À moins d’un an de l’échéance présidentielle de 2027, le paysage politique français est en pleine ébullition. Et au cœur de cette tempête, Marine Le Pen joue son va-tout. Pour la candidate du Rassemblement National, la route vers l’Élysée ressemble à un véritable parcours du combattant, pris en étau entre un feuilleton judiciaire haletant à Paris et un phénomène beaucoup plus inattendu qui émerge loin, très loin de la métropole : une percée historique auprès des Français de l’étranger.
Pour comprendre, il faut d’abord regarder le front judiciaire qui s’est accéléré ces 24 derniers mois. L’affaire des assistants parlementaires européens, qui empoisonne le parti depuis dix ans, a connu son épilogue en appel. Face aux preuves, Marine Le Pen avait troqué le déni pour une stratégie plus nuancée, plaidant la simple négligence administrative pour éviter le couperet de l’inéligibilité.
Le verdict est tombé : reconnue coupable, elle écope d’une peine de prison aménageable et d’une inéligibilité de 15 mois. Mais coup de théâtre : elle sera bien sur la ligne de départ en 2027. Ses avocats ont immédiatement formé un pourvoi en Cour de cassation. En droit français, ce recours est suspensif. L’exécution de la peine est donc gelée, le temps que la plus haute juridiction tranche, ce qui prendra entre 12 et 18 mois. Marine Le Pen échappe ainsi, de justesse, à l’obstacle d’un bracelet électronique en pleine campagne présidentielle.
Mais pendant que les prétoires s’agitent à Paris, un basculement silencieux s’opère au-delà des frontières. Historiquement, l’électorat expatrié était une forteresse imprenable pour le RN, acquise à la droite traditionnelle puis au macronisme. En 2022, Marine Le Pen y frôlait à peine les 5 %.

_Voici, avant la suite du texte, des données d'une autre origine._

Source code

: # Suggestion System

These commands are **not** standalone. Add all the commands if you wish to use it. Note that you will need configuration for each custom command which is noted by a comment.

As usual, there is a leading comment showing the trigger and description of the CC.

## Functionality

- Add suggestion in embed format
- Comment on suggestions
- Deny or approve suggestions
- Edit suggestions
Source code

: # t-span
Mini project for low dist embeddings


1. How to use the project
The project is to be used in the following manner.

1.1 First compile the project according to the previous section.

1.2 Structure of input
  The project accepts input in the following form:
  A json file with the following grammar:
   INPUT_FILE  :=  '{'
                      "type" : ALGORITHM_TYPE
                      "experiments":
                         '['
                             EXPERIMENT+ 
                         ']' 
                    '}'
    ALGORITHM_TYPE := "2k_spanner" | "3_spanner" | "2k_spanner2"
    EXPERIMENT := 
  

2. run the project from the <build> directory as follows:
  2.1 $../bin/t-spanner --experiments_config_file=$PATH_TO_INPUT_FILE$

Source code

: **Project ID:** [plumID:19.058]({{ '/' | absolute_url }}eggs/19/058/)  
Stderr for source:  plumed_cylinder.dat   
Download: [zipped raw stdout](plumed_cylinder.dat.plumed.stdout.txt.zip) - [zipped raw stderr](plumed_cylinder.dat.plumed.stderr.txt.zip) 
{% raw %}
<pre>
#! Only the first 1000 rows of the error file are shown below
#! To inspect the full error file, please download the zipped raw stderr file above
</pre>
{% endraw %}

Seulement voilà, face à l’inflation mondiale, aux lourdeurs administratives et aux inquiétudes sécuritaires, la donne a changé. Les Français de l’étranger n’attendent plus de grands discours, mais des réponses concrètes sur leur fiscalité, leur protection sociale ou l’avenir des lycées français. Le symbole de cette mutation vient d’éclater en Asie. Lors des élections consulaires, le candidat RN Éric Miné a décroché la présidence du conseil consulaire de la circonscription Thaïlande-Birmanie. Une victoire historique, bâtie sur la nationalisation des enjeux locaux et un ancrage fort auprès des retraités de la région.
À l’aube de 2027, Marine Le Pen avance donc avec deux visages. D’un côté, une candidate judiciairement affaiblie, suspendue au calendrier des tribunaux. De l’autre, une force politique qui brise ses derniers plafonds de verre sociologiques. Une certitude désormais : les votes de l’étranger ne sont plus une chasse gardée, ils seront un véritable champ de bataille.